● Task goal: The answer is to be one number: the count of lines in this listing that have the string "accept".
┄┄┄┄┄┄┄┄┄┄┄┄┄┄┄┄┄┄┄┄
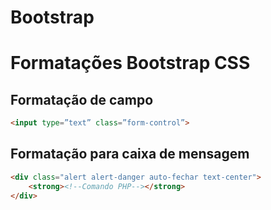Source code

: # Bootstrap

# Formatações Bootstrap CSS

## Formatação de campo

```html
<input type=”text” class=”form-control”>
```

## Formatação para caixa de mensagem

```html
<div class="alert alert-danger auto-fechar text-center">
	<strong><!--Comando PHP--></strong>
</div>
```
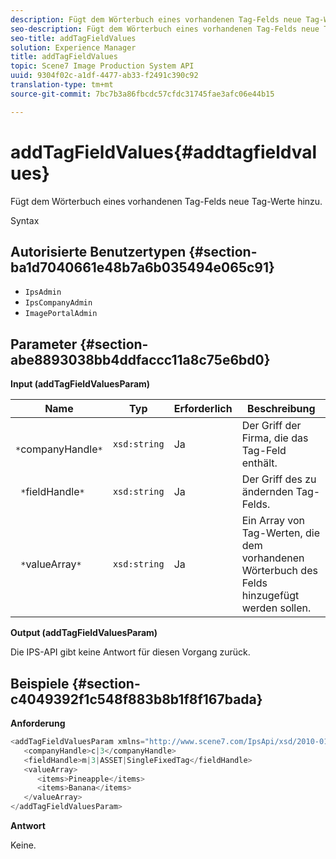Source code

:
 ```yaml
---
description: Fügt dem Wörterbuch eines vorhandenen Tag-Felds neue Tag-Werte hinzu.
seo-description: Fügt dem Wörterbuch eines vorhandenen Tag-Felds neue Tag-Werte hinzu.
seo-title: addTagFieldValues
solution: Experience Manager
title: addTagFieldValues
topic: Scene7 Image Production System API
uuid: 9304f02c-a1df-4477-ab33-f2491c390c92
translation-type: tm+mt
source-git-commit: 7bc7b3a86fbcdc57cfdc31745fae3afc06e44b15

---
```



# addTagFieldValues{#addtagfieldvalues}

Fügt dem Wörterbuch eines vorhandenen Tag-Felds neue Tag-Werte hinzu.

Syntax

## Autorisierte Benutzertypen {#section-ba1d7040661e48b7a6b035494e065c91}

* `IpsAdmin`
* `IpsCompanyAdmin`
* `ImagePortalAdmin`

## Parameter {#section-abe8893038bb4ddfaccc11a8c75e6bd0}

**Input (addTagFieldValuesParam)**

| Name | Typ | Erforderlich | Beschreibung |
|---|---|---|---|
| ` *`companyHandle`*` | `xsd:string` | Ja | Der Griff der Firma, die das Tag-Feld enthält. |
| ` *`fieldHandle`*` | `xsd:string` | Ja | Der Griff des zu ändernden Tag-Felds. |
| ` *`valueArray`*` | `xsd:string` | Ja | Ein Array von Tag-Werten, die dem vorhandenen Wörterbuch des Felds hinzugefügt werden sollen. |

**Output (addTagFieldValuesParam)**

Die IPS-API gibt keine Antwort für diesen Vorgang zurück.

## Beispiele {#section-c4049392f1c548f883b8b1f8f167bada}

**Anforderung**

```java
<addTagFieldValuesParam xmlns="http://www.scene7.com/IpsApi/xsd/2010-01-31">
   <companyHandle>c|3</companyHandle>
   <fieldHandle>m|3|ASSET|SingleFixedTag</fieldHandle>
   <valueArray>
      <items>Pineapple</items>
      <items>Banana</items>
   </valueArray>
</addTagFieldValuesParam>
```

**Antwort**

Keine.
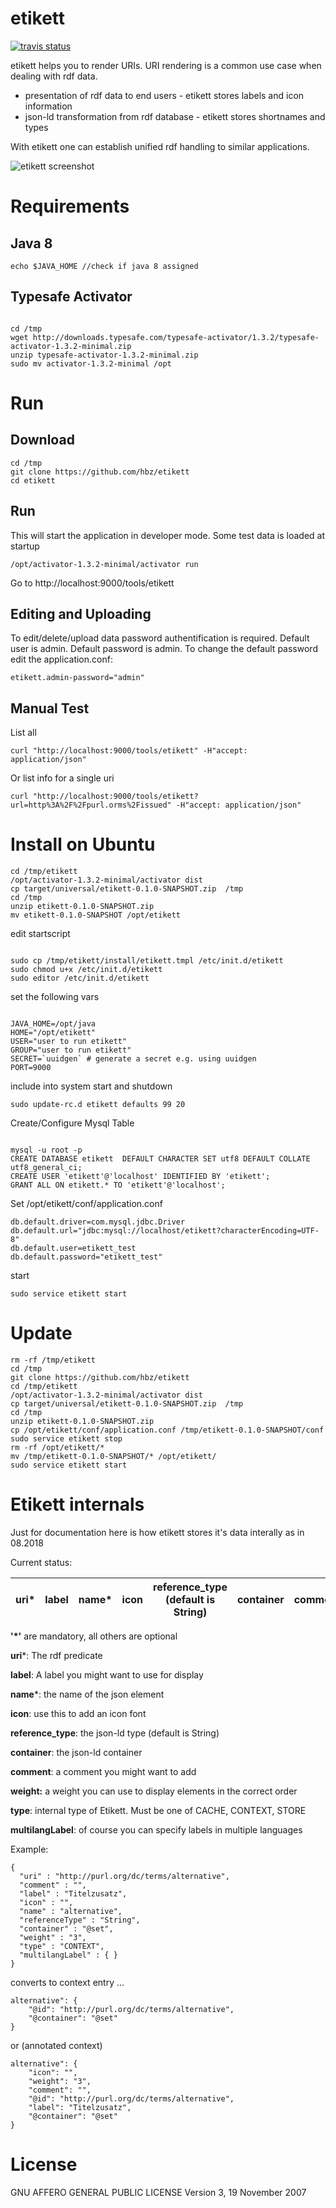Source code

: # etikett 

[![travis status](https://travis-ci.org/hbz/etikett.svg?branch=master)](https://travis-ci.org/hbz/etikett)

etikett helps you to render URIs. URI rendering is a common use case when dealing with rdf data. 
 
- presentation of rdf data to end users - etikett stores labels and icon information 
- json-ld transformation from rdf database - etikett stores shortnames and types 

With etikett one can establish unified rdf handling to similar applications. 

![etikett screenshot](screen.png)

# Requirements

## Java 8

`echo $JAVA_HOME //check if java 8 assigned`

## Typesafe Activator

```

cd /tmp
wget http://downloads.typesafe.com/typesafe-activator/1.3.2/typesafe-activator-1.3.2-minimal.zip
unzip typesafe-activator-1.3.2-minimal.zip
sudo mv activator-1.3.2-minimal /opt
```

# Run

## Download

```
cd /tmp
git clone https://github.com/hbz/etikett
cd etikett
```

## Run

This will start the application in developer mode. Some test data is loaded at startup

`/opt/activator-1.3.2-minimal/activator run`

Go to http://localhost:9000/tools/etikett

## Editing and Uploading

To edit/delete/upload data password authentification is required. Default user is admin. Default password is admin. To change the default password edit the application.conf:

`etikett.admin-password="admin"`

## Manual Test

List all

`curl "http://localhost:9000/tools/etikett" -H"accept: application/json"`

Or list info for a single uri

`curl "http://localhost:9000/tools/etikett?url=http%3A%2F%2Fpurl.orms%2Fissued" -H"accept: application/json"`

# Install on Ubuntu

``` 
cd /tmp/etikett
/opt/activator-1.3.2-minimal/activator dist
cp target/universal/etikett-0.1.0-SNAPSHOT.zip  /tmp
cd /tmp
unzip etikett-0.1.0-SNAPSHOT.zip
mv etikett-0.1.0-SNAPSHOT /opt/etikett
```


edit startscript

```

sudo cp /tmp/etikett/install/etikett.tmpl /etc/init.d/etikett
sudo chmod u+x /etc/init.d/etikett
sudo editor /etc/init.d/etikett
```

set the following vars

```

JAVA_HOME=/opt/java
HOME="/opt/etikett"
USER="user to run etikett"
GROUP="user to run etikett"
SECRET=`uuidgen` # generate a secret e.g. using uuidgen
PORT=9000
```

include into system start and shutdown

`sudo update-rc.d etikett defaults 99 20`

Create/Configure Mysql Table

```

mysql -u root -p
CREATE DATABASE etikett  DEFAULT CHARACTER SET utf8 DEFAULT COLLATE utf8_general_ci;
CREATE USER 'etikett'@'localhost' IDENTIFIED BY 'etikett';
GRANT ALL ON etikett.* TO 'etikett'@'localhost';
```

Set /opt/etikett/conf/application.conf

```
db.default.driver=com.mysql.jdbc.Driver
db.default.url="jdbc:mysql://localhost/etikett?characterEncoding=UTF-8"
db.default.user=etikett_test
db.default.password="etikett_test"
```

start

`sudo service etikett start`

# Update

```
rm -rf /tmp/etikett
cd /tmp
git clone https://github.com/hbz/etikett
cd /tmp/etikett
/opt/activator-1.3.2-minimal/activator dist
cp target/universal/etikett-0.1.0-SNAPSHOT.zip  /tmp
cd /tmp
unzip etikett-0.1.0-SNAPSHOT.zip
cp /opt/etikett/conf/application.conf /tmp/etikett-0.1.0-SNAPSHOT/conf
sudo service etikett stop
rm -rf /opt/etikett/*
mv /tmp/etikett-0.1.0-SNAPSHOT/* /opt/etikett/
sudo service etikett start
```
# Etikett internals


Just for documentation here is how etikett stores it's data interally as in 08.2018

Current status:

|    uri*    |    label    |    name*    | icon |    reference_type (default is String)    |    container    |    comment    |    weight    | type | multilangLabel |
|-----------|-----------|-----------|-----------|------------|-----------|-----------|-----------|-----------|-----------|

**'*'** are mandatory, all others are optional

**uri***: The rdf predicate 

**label**: A label you might want to use for display 

**name***: the name of the json element 

**icon**: use this to add an icon font 

**reference_type**: the json-ld type (default is String)

**container**: the json-ld container 

**comment**: a comment you might want to add 

**weight:** a weight you can use to display elements in the correct order

**type**: internal type of Etikett. Must be one of CACHE, CONTEXT, STORE

**multilangLabel**: of course you can specify labels in multiple languages 


Example:

```
{
  "uri" : "http://purl.org/dc/terms/alternative",
  "comment" : "",
  "label" : "Titelzusatz",
  "icon" : "",
  "name" : "alternative",
  "referenceType" : "String",
  "container" : "@set",
  "weight" : "3",
  "type" : "CONTEXT",
  "multilangLabel" : { }
}
```
converts to context entry ...
```
alternative": {
    "@id": "http://purl.org/dc/terms/alternative",
    "@container": "@set"
}
```
or (annotated context)
```
alternative": {
    "icon": "",
    "weight": "3",
    "comment": "",
    "@id": "http://purl.org/dc/terms/alternative",
    "label": "Titelzusatz",
    "@container": "@set"
}
```


# License

GNU AFFERO GENERAL PUBLIC LICENSE 
Version 3, 19 November 2007
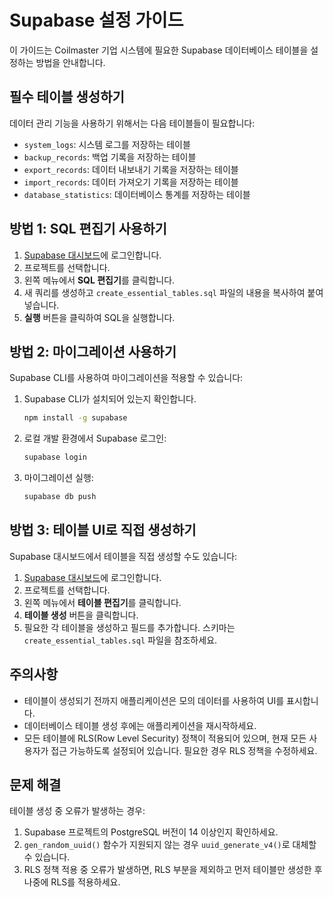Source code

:# Supabase 설정 가이드

이 가이드는 Coilmaster 기업 시스템에 필요한 Supabase 데이터베이스 테이블을 설정하는 방법을 안내합니다.

## 필수 테이블 생성하기

데이터 관리 기능을 사용하기 위해서는 다음 테이블들이 필요합니다:
- `system_logs`: 시스템 로그를 저장하는 테이블
- `backup_records`: 백업 기록을 저장하는 테이블
- `export_records`: 데이터 내보내기 기록을 저장하는 테이블
- `import_records`: 데이터 가져오기 기록을 저장하는 테이블
- `database_statistics`: 데이터베이스 통계를 저장하는 테이블

## 방법 1: SQL 편집기 사용하기

1. [Supabase 대시보드](https://supabase.com)에 로그인합니다.
2. 프로젝트를 선택합니다.
3. 왼쪽 메뉴에서 **SQL 편집기**를 클릭합니다.
4. 새 쿼리를 생성하고 `create_essential_tables.sql` 파일의 내용을 복사하여 붙여넣습니다.
5. **실행** 버튼을 클릭하여 SQL을 실행합니다.

## 방법 2: 마이그레이션 사용하기

Supabase CLI를 사용하여 마이그레이션을 적용할 수 있습니다:

1. Supabase CLI가 설치되어 있는지 확인합니다.
   ```bash
   npm install -g supabase
   ```

2. 로컬 개발 환경에서 Supabase 로그인:
   ```bash
   supabase login
   ```

3. 마이그레이션 실행:
   ```bash
   supabase db push
   ```

## 방법 3: 테이블 UI로 직접 생성하기

Supabase 대시보드에서 테이블을 직접 생성할 수도 있습니다:

1. [Supabase 대시보드](https://supabase.com)에 로그인합니다.
2. 프로젝트를 선택합니다.
3. 왼쪽 메뉴에서 **테이블 편집기**를 클릭합니다.
4. **테이블 생성** 버튼을 클릭합니다.
5. 필요한 각 테이블을 생성하고 필드를 추가합니다. 스키마는 `create_essential_tables.sql` 파일을 참조하세요.

## 주의사항

- 테이블이 생성되기 전까지 애플리케이션은 모의 데이터를 사용하여 UI를 표시합니다.
- 데이터베이스 테이블 생성 후에는 애플리케이션을 재시작하세요.
- 모든 테이블에 RLS(Row Level Security) 정책이 적용되어 있으며, 현재 모든 사용자가 접근 가능하도록 설정되어 있습니다. 필요한 경우 RLS 정책을 수정하세요.

## 문제 해결

테이블 생성 중 오류가 발생하는 경우:

1. Supabase 프로젝트의 PostgreSQL 버전이 14 이상인지 확인하세요.
2. `gen_random_uuid()` 함수가 지원되지 않는 경우 `uuid_generate_v4()`로 대체할 수 있습니다.
3. RLS 정책 적용 중 오류가 발생하면, RLS 부분을 제외하고 먼저 테이블만 생성한 후 나중에 RLS를 적용하세요.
┄┄┄┄┄┄┄┄┄┄┄┄┄┄┄┄┄┄┄┄
● Exercise result: 2